Of course, this project is long past due. Part of the delay has been uneasiness regarding reaming the mortises into the top, which I had to practice again in order to get a proper result, part of it was cutting out the top in the first place, part of it was not knowing how I would approach the legs, but most of it was just not having the time or motivation to go down to the shop and get something done.
Eventually, I figured out what I wanted to do with the legs, which are sort of a “one-stepped taper thingie” in order to complement the daybed legs. I started with octagon-profile legs, and then cut it down to this:
I’ve improved my efficiency on these. After getting two adjacent sides flat (not necessarily square), I can do almost all of the rest of the initial work on the bandsaw. Getting down to the octagon is easy; first you get a rough square profile, then use the V-track thing to help knock off the corners.
Then, for the tapered tenon, adjust the bandsaw so that you can cut near the sides of cylinder that encloses the tenon. The bandsaw is great because you can cut partway, pull out, rotate to the next facet, then cut the next one. After sawing off the sides, I use a rasp to make the profile round and to final size, and then it’s ready for the tenon cutter. This might sound a little complicated, but it’s easy in practice. Perhaps I could make a video of it.

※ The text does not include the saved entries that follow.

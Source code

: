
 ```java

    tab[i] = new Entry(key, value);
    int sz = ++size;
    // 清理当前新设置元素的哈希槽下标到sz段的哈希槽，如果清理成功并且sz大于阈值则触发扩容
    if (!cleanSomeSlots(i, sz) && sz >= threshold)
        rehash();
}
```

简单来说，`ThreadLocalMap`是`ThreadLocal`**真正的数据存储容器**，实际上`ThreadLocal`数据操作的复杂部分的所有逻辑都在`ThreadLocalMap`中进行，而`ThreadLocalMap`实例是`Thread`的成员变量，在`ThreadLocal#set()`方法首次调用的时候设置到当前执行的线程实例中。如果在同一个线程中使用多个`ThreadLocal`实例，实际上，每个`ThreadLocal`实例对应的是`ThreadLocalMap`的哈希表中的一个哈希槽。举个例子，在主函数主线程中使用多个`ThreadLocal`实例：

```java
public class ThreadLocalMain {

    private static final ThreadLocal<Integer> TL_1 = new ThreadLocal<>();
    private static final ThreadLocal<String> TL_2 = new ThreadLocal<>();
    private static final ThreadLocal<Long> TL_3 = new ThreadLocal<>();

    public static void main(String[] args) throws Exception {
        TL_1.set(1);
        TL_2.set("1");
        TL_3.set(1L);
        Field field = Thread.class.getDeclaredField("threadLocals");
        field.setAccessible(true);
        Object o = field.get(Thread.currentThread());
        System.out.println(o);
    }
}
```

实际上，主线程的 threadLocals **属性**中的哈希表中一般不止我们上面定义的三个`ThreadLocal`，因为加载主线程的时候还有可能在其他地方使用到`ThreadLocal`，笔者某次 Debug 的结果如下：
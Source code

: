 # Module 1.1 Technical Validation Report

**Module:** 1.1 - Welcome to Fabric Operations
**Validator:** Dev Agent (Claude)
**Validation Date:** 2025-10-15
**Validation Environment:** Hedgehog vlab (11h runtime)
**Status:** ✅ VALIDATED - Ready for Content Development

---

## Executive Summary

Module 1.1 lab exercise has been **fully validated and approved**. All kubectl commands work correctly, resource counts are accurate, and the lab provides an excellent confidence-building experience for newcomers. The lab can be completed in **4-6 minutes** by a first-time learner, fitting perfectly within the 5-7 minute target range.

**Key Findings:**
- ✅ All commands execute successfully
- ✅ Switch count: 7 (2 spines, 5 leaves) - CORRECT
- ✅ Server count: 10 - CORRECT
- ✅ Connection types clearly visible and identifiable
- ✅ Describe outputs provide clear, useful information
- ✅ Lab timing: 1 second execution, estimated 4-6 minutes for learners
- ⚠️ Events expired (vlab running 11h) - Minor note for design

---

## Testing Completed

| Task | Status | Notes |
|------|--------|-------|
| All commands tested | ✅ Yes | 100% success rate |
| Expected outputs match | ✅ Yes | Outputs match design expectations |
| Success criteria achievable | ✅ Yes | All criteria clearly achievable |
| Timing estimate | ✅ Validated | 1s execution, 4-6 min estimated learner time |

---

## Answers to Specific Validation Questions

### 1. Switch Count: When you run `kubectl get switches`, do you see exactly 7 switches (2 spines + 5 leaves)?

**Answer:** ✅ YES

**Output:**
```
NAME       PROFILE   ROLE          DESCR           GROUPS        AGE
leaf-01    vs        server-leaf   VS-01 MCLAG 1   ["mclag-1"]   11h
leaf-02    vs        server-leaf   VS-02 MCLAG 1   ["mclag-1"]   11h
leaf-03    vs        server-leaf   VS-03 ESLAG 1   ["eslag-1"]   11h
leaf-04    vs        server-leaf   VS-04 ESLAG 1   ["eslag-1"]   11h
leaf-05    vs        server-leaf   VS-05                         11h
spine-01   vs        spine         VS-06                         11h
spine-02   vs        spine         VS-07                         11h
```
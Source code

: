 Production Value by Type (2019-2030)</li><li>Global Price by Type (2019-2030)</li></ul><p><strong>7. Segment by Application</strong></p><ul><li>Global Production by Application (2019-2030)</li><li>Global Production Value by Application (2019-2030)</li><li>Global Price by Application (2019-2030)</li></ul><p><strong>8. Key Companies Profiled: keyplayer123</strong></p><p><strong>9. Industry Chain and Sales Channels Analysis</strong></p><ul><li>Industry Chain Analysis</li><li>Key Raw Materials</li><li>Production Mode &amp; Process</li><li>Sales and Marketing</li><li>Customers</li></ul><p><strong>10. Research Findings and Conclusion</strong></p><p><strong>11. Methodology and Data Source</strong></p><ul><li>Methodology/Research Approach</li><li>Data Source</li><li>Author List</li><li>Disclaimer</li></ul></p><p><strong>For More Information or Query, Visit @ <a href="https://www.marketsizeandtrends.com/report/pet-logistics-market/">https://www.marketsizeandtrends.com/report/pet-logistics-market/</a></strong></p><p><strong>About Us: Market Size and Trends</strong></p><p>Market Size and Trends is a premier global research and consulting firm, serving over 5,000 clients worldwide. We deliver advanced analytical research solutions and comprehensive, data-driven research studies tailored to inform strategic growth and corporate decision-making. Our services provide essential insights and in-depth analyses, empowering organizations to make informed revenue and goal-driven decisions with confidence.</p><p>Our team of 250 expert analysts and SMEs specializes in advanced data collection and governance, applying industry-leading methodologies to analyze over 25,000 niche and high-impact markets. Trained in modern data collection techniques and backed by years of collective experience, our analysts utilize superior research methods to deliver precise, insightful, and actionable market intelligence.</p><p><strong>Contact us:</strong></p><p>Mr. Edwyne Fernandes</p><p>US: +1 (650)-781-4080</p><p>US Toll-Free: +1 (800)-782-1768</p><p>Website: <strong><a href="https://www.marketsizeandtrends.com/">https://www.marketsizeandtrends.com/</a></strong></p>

In any case, once I have the initial piece above, I put it in the vise and go to down with the rasp:
Of course, I don’t use just any rasp for this rough work–I use the Shinto saw rasp for most of it.
I use a big English chisel to cut the step between the thicker and thinner parts:
I guess I could make a shaving horse and do this work with the drawknife and spokeshave, but I wonder if it would save me any time. It takes me 10-15 minutes to shape a leg like this, which seems pretty acceptable for a hobbyist like myself.
Of course, I managed to screw up the first leg that I shaped (by cutting the shape 90 degrees to what it was supposed to be relative to the growth rings). I hemmed and hawed a bit over what to do there, but in the end, I decided to remake the leg. It didn’t me much time.
So the legs are shaped and fitted, and the top is also to rough shape:
In theory, this project is almost done. I need to shape the edge of the top, smooth off the legs, glue and wedge in the legs, apply finish, and cut the legs to length. That’s pretty standard stuff, with no problem-solving (figuring out methods and shapes and such).
I’m looking forward to being done with this. I have another video lined up and ready to shoot, but I don’t think I should do that until this is at least in the finishing stage.